◆ AIM OF THE TASK: Below are the records. How many of their lines contain "클로저를"? Give only the number.

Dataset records
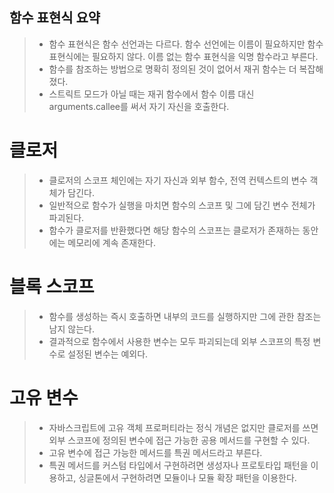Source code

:
## 함수 표현식 요약

> - 함수 표현식은 함수 선언과는 다르다. 함수 선언에는 이름이 필요하지만 함수 표현식에는 필요하지 않다. 이름 없는 함수 표현식을 익명 함수라고 부른다.
> - 함수를 참조하는 방법으로 명확히 정의된 것이 없어서 재귀 함수는 더 복잡해졌다.
> - 스트릭트 모드가 아닐 때는 재귀 함수에서 함수 이름 대신 arguments.callee를 써서 자기 자신을 호출한다.


# 클로저

> - 클로저의 스코프 체인에는 자기 자신과 외부 함수, 전역 컨텍스트의 변수 객체가 담긴다.
> - 일반적으로 함수가 실행을 마치면 함수의 스코프 및 그에 담긴 변수 전체가 파괴된다.
> - 함수가 클로저를 반환했다면 해당 함수의 스코프는 클로저가 존재하는 동안에는 메모리에 계속 존재한다.


# 블록 스코프

> - 함수를 생성하는 즉시 호출하면 내부의 코드를 실행하지만 그에 관한 참조는 남지 않는다.
> - 결과적으로 함수에서 사용한 변수는 모두 파괴되는데 외부 스코프의 특정 변수로 설정된 변수는 예외다.


# 고유 변수

> - 자바스크립트에 고유 객체 프로퍼티라는 정식 개념은 없지만 클로저를 쓰면 외부 스코프에 정의된 변수에 접근 가능한 공용 메서드를 구현할 수 있다.
> - 고유 변수에 접근 가능한 메서드를 특권 메서드라고 부른다.
> - 특권 메서드를 커스텀 타입에서 구현하려면 생성자나 프로토타입 패턴을 이용하고, 싱글톤에서 구현하려면 모듈이나 모듈 확장 패턴을 이용한다.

◆ ANSWER: 2